Alençon's gentleman has been despatched by the Queen, with a cap-cord worth, as they say, 3,000 crowns, and a chain worth 300 for himself, by which you will see how warmly the affair is proceeding, since they are not satisfied with the tokens they exchanged in person. To judge by the constant couriers being sent by these French ambassadors, the indisposition of their master has not sufficed to cool the negotiations. The people in general are much displeased, and, in addition to the book which was published, two pasquins were recently posted on the Lord Mayor's door, saying some very brutal things about the marriage, amongst which was, that when the marriage was attempted, there would be 40,000 men collected and ready to prevent it.
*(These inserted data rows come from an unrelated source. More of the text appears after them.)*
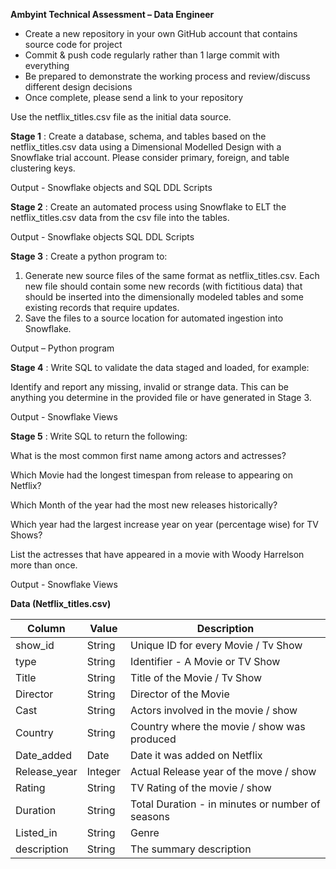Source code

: **Ambyint Technical Assessment – Data Engineer**

* Create a new repository in your own GitHub account that contains source code for project
* Commit & push code regularly rather than 1 large commit with everything
* Be prepared to demonstrate the working process and review/discuss different design decisions
* Once complete, please send a link to your repository

Use the netflix_titles.csv file as the initial data source.

**Stage 1** : Create a database, schema, and tables based on the netflix_titles.csv data using a Dimensional Modelled Design with a Snowflake trial account. Please consider primary, foreign, and table clustering keys. 

Output - Snowflake objects and SQL DDL Scripts

**Stage 2** : Create an automated process using Snowflake to ELT the netflix_titles.csv data from the csv file into the tables. 

Output - Snowflake objects SQL DDL Scripts 

**Stage 3** : Create a python program to:
1. Generate new source files of the same format as netflix_titles.csv.  Each new file should contain some new records (with fictitious data) that should be inserted into the dimensionally modeled tables and some existing records that require updates.
2. Save the files to a source location for automated ingestion into Snowflake. 

Output – Python program

**Stage 4** : Write SQL to validate the data staged and loaded, for example:

Identify and report any missing, invalid or strange data. This can be anything you determine in the provided file or have generated in Stage 3. 

Output - Snowflake Views

**Stage 5** : Write SQL to return the following:

What is the most common first name among actors and actresses?

Which Movie had the longest timespan from release to appearing on Netflix?

Which Month of the year had the most new releases historically?

Which year had the largest increase year on year (percentage wise) for TV Shows?

List the actresses that have appeared in a movie with Woody Harrelson more than once.

Output - Snowflake Views

**Data (Netflix\_titles.csv)**

| **Column** | **Value** | **Description** |
| --- | --- | --- |
| show\_id | String | Unique ID for every Movie / Tv Show |
| type | String | Identifier - A Movie or TV Show |
| Title | String | Title of the Movie / Tv Show |
| Director | String | Director of the Movie |
| Cast | String | Actors involved in the movie / show |
| Country | String | Country where the movie / show was produced |
| Date\_added | Date | Date it was added on Netflix |
| Release\_year | Integer | Actual Release year of the move / show |
| Rating | String | TV Rating of the movie / show |
| Duration | String | Total Duration - in minutes or number of seasons |
| Listed\_in | String | Genre |
| description | String | The summary description |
One of the Englishmen who are going (i.e., to Spain) is married in the Canaries, and is called Richard Graveton. He says he is glad to accept the mission, in order to convey certain information in his Majesty's interests, respecting the French negotiations, about the adventurers who fitted out Drake's expedition, and about the voyages undertaken by the English. He asked me to give him letters to ensure him a hearing from you, and although I am not very sure about him, from the fact of his having been chosen for the mission and certain things I hear, yet I have given him the letter, because no harm can come from hearing what he has to say, and he assures me is not far wrong in the matter of the voyages.—London, 29th September 1579.